Moved blocks are declarative -- they live in your code and tell Terraform about the rename. After applying, you can optionally remove them. This is safer than terraform state mv because it's reviewed in PRs and applied as part of normal workflow.

Import Blocks (Terraform 1.5+)

Declarative imports, replacing the imperative terraform import command:

import {
  to = aws_instance.web
  id = "i-0abc123def456789a"
}

resource "aws_instance" "web" {
  ami           = "ami-0c55b159cbfafe1f0"
  instance_type = "t3.micro"
}

Run terraform plan and Terraform shows what the import will look like. Adjust your resource config until the plan shows no changes after import. Then apply.

Generate config from an import (Terraform 1.5+):

# Generate HCL config for the imported resource
terraform plan -generate-config-out=generated.tf

This writes a .tf file with the resource configuration matching the imported state. Review it, clean it up, and integrate it into your codebase.

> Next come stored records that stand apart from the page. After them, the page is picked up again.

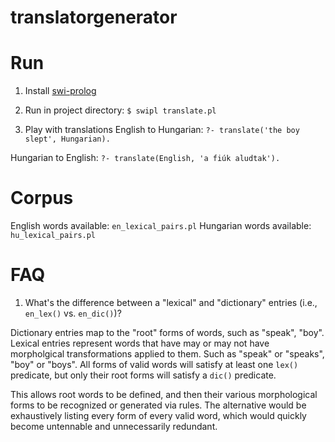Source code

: # translatorgenerator

# Run
1. Install [swi-prolog]()

2. Run in project directory:
`$ swipl translate.pl`

3. Play with translations
English to Hungarian:
`?- translate('the boy slept', Hungarian).`

Hungarian to English:
`?- translate(English, 'a fiúk aludtak').`

# Corpus
English words available: `en_lexical_pairs.pl`
Hungarian words available: `hu_lexical_pairs.pl`

# FAQ

1. What's the difference between a "lexical" and "dictionary" entries (i.e., `en_lex()` vs. `en_dic()`)?

Dictionary entries map to the "root" forms of words, such as "speak", "boy".
Lexical entries represent words that have may or may not have morpholgical transformations applied to them. Such as "speak" or "speaks", "boy" or "boys". All forms of valid words will satisfy at least one `lex()` predicate, but only their root forms will satisfy a `dic()` predicate.

This allows root words to be defined, and then their various morphological forms to be recognized or generated via rules. The alternative would be exhaustively listing every form of every valid word, which would quickly become untennable and unnecessarily redundant.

Testing Framework (Terraform 1.6+)

Native testing with .tftest.hcl files:

# tests/vpc.tftest.hcl

variables {
  vpc_cidr    = "10.0.0.0/16"
  environment = "test"
}

run "create_vpc" {
  command = apply

  assert {
    condition     = aws_vpc.main.cidr_block == "10.0.0.0/16"
    error_message = "VPC CIDR does not match."
  }

  assert {
    condition     = length(aws_subnet.private) == 3
    error_message = "Expected 3 private subnets."
  }
}

run "verify_tags" {
  command = plan

  assert {
    condition     = aws_vpc.main.tags["Environment"] == "test"
    error_message = "Environment tag not set correctly."
  }
}
# Run tests
terraform test

# Run specific test file
terraform test -filter=tests/vpc.tftest.hcl

# Verbose output
terraform test -verbose

Tests can use command = plan (no real resources created) or command = apply (creates real infrastructure, then destroys it after the test). Plan-only tests are faster and free. Apply tests catch issues that only appear at apply time.

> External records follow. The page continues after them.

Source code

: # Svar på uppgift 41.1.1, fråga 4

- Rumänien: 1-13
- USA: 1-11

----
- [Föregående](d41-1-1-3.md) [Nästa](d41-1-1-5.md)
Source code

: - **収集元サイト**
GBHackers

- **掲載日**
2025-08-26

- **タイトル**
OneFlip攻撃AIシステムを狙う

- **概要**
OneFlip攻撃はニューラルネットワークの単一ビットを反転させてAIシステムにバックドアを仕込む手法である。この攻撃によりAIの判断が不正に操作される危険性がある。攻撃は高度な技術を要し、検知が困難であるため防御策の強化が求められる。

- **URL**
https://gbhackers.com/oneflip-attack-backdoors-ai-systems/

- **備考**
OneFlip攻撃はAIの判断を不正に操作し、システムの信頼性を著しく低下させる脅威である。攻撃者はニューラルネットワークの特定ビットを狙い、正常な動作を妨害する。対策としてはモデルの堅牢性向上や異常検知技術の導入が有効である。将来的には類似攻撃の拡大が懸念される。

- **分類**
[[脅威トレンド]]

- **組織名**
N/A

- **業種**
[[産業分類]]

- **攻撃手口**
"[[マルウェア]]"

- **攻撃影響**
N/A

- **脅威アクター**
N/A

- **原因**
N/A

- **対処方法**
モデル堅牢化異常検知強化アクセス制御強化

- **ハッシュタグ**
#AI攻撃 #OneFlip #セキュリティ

Plan Files and Surgical Applies

# Save a plan to a file
terraform plan -out=plan.tfplan

# Apply only that exact plan (no drift between plan and apply)
terraform apply plan.tfplan

# Target a specific resource (surgical apply)
terraform plan -target=aws_instance.web
terraform apply -target=aws_instance.web

# Destroy a specific resource
terraform destroy -target=aws_instance.legacy

# Show plan in JSON (for programmatic analysis)
terraform show -json plan.tfplan

Plan files are binary and may contain secrets (they embed the full state at plan time). Don't store them in git or artifact stores without encryption.

-target is an escape hatch, not a workflow. If you're using it regularly, your state is too big or your dependencies are wrong. Split into smaller states.

Locals

Locals are computed values within a module. Use them to avoid repeating expressions:

locals {
  common_tags = {
    Environment = var.environment
    Project     = var.project_name
    ManagedBy   = "terraform"
    Team        = var.team
  }

  name_prefix = "${var.project_name}-${var.environment}"

  # Conditional logic
  is_prod = var.environment == "prod"

  # Transform data
  subnet_cidrs = [for i, az in var.availability_zones :
    cidrsubnet(var.vpc_cidr, 8, i)
  ]
}

resource "aws_instance" "web" {
  tags = merge(local.common_tags, {
    Name = "${local.name_prefix}-web"
  })
}

Provisioners (and Why to Avoid Them)

Provisioners run scripts on resources after creation:

resource "aws_instance" "web" {
  ami           = var.ami_id
  instance_type = "t3.micro"

  # Runs on the remote machine via SSH
  provisioner "remote-exec" {
    inline = [
      "sudo apt-get update",
      "sudo apt-get install -y nginx",
    ]

    connection {
      type        = "ssh"
      user        = "ubuntu"
      private_key = file("~/.ssh/id_rsa")
      host        = self.public_ip
    }
  }

  # Runs on the machine running Terraform
  provisioner "local-exec" {
    command = "echo ${self.public_ip} >> inventory.txt"
  }
}

Why to avoid them: Provisioners make resources not truly declarative. If the provisioner fails, the resource is tainted. If you change the provisioner script, Terraform doesn't re-run it (it only runs on creation). Use Packer to bake AMIs, cloud-init for bootstrap scripts, or Ansible for configuration management. The only legitimate use of local-exec is triggering external systems (like updating a DNS record via an API that has no Terraform provider).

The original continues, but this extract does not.